Lydia says sex with her partner while high on MDMA is 'more intense'.

'Once you feel close and connected to someone emotionally, the rest flows on its own.'

Anderson explains participants report that intimacy is 'more about physical touch and affection rather than actually having sex'. Some recalled having more sensual, 'less goal-orientated' sex.

'One of the guys described it as taking away some of the masculine pressure to perform,' she explains. 'Another guy said he thought the sex became more similar to the way that women want to have sex.'

Before MDMA was criminalised in 1977 (1985 in the US), psychotherapists used it during therapy for a range of mental health problems – and to help couples with relationship problems.

The drug affects multiple receptors in the brain, Dr Ben Sessa, an experienced psychiatrist and pharmacologist, explains, causing a 'reduction in fear' when talking about difficult issues and fostering 'a sense of connectivity and bonded-ness'.

'One of the problems with relationships is that people take a very rigid stance from their point of view,' he says. 'A substance that appears to allow you to reflect on someone else's point of view is a really good way of helping people to resolve issues.'

Each week, Sessa receives roughly five requests from patients asking him to supply them with MDMA.

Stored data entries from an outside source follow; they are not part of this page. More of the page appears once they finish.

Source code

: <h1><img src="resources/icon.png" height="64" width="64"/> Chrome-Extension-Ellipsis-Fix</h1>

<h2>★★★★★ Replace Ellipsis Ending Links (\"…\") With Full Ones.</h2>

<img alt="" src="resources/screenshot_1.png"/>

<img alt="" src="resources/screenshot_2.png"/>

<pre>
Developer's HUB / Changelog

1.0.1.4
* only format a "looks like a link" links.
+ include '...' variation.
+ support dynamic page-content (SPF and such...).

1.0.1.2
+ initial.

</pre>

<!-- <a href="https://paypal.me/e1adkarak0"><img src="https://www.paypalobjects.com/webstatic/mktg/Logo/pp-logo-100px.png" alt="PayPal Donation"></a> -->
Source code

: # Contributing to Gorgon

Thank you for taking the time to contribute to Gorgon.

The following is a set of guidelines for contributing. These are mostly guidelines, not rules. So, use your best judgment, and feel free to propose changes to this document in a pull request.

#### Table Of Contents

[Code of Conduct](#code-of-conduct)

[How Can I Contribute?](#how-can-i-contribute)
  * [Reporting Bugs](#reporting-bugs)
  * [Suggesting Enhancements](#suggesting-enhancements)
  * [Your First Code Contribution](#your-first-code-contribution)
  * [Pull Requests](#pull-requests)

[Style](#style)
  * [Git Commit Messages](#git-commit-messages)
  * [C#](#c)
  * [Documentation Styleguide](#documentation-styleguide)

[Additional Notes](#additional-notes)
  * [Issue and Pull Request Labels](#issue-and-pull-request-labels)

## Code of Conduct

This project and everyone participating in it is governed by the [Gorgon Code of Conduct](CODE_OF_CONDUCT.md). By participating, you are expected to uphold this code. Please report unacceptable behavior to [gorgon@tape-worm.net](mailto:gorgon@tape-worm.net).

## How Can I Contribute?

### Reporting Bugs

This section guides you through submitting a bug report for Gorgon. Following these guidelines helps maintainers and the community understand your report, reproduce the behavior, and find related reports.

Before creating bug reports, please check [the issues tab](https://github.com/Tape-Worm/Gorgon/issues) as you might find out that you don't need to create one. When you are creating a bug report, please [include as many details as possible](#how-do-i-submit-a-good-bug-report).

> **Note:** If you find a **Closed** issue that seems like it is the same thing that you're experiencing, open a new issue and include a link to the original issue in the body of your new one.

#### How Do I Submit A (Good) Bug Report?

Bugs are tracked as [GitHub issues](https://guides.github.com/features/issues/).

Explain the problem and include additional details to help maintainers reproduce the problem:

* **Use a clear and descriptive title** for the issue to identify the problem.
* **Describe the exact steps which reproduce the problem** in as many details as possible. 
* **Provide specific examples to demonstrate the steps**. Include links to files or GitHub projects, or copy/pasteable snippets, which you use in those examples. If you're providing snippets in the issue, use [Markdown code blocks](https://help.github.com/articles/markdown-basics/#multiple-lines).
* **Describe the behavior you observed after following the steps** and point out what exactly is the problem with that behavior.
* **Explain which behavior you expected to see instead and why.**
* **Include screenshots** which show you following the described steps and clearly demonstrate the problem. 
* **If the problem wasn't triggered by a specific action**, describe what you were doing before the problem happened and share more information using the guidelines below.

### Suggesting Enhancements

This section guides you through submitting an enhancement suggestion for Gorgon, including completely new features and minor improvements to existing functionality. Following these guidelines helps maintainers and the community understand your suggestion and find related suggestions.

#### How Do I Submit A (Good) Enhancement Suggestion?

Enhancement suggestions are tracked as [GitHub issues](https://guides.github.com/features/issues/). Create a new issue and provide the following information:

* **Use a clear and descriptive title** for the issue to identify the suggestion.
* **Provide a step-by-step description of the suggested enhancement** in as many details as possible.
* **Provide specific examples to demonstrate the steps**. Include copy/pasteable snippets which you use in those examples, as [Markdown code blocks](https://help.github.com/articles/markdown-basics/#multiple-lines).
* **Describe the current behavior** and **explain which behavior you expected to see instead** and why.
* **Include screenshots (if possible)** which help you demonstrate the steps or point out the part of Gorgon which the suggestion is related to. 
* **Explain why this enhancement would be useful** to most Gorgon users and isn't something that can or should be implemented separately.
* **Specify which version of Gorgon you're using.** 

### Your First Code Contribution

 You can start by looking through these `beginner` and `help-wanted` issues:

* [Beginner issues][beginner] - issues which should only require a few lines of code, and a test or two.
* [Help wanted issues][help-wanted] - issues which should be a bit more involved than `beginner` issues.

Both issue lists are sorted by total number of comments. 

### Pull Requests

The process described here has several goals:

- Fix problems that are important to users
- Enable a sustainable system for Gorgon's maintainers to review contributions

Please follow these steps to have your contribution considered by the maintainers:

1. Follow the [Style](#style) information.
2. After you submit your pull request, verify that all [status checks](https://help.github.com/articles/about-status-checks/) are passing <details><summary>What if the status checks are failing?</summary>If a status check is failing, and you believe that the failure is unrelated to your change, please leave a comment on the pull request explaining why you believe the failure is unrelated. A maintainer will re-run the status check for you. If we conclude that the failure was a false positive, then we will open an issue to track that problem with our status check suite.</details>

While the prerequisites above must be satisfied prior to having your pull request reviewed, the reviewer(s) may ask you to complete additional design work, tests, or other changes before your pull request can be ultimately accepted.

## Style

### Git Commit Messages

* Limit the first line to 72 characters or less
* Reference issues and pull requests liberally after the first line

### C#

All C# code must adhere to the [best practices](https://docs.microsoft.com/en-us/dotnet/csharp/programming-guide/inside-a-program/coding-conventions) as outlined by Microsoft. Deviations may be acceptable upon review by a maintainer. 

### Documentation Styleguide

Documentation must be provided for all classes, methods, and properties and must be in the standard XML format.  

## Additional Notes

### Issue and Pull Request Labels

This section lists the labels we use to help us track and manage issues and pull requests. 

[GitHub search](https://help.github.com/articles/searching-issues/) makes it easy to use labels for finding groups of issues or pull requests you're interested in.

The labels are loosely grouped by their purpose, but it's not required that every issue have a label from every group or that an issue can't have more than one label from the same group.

'These are not just people after some hedonistic fix,' he explains. As he quite rightly points out, 'you can get MDMA anywhere, it's not hard.'

Dr Sessa works with people battling addiction, trauma and chronic mental illness and is poised to undertake a trial in Bristol of MDMA-assisted psychotherapy for alcoholics. Importantly, he doesn't administer the drug to his patients but he does believe that MDMA is a powerful tool to help those with treatment-resistant mental health problems.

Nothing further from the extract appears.